EXERCISE BRIEF ->
An exact copy of the whole listing is required.

** Opening DATA PROVIDED block **

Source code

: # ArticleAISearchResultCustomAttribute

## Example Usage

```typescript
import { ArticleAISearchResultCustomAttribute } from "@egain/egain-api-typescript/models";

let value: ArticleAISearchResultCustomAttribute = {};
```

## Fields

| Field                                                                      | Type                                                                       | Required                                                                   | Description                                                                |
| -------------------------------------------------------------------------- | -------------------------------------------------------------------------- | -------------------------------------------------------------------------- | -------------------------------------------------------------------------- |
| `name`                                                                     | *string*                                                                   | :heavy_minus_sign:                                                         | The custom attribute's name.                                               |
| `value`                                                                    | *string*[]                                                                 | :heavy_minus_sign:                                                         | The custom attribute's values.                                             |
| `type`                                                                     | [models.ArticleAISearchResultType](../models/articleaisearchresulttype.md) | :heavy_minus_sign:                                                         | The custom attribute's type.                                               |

** Closing DATA PROVIDED block **

WRITTEN SOLUTION ->
Source code

: # ArticleAISearchResultCustomAttribute

## Example Usage

```typescript
import { ArticleAISearchResultCustomAttribute } from "@egain/egain-api-typescript/models";

let value: ArticleAISearchResultCustomAttribute = {};
```

## Fields

| Field                                                                      | Type                                                                       | Required                                                                   | Description                                                                |
| -------------------------------------------------------------------------- | -------------------------------------------------------------------------- | -------------------------------------------------------------------------- | -------------------------------------------------------------------------- |
| `name`                                                                     | *string*                                                                   | :heavy_minus_sign:                                                         | The custom attribute's name.                                               |
| `value`                                                                    | *string*[]                                                                 | :heavy_minus_sign:                                                         | The custom attribute's values.                                             |
| `type`                                                                     | [models.ArticleAISearchResultType](../models/articleaisearchresulttype.md) | :heavy_minus_sign:                                                         | The custom attribute's type.                                               |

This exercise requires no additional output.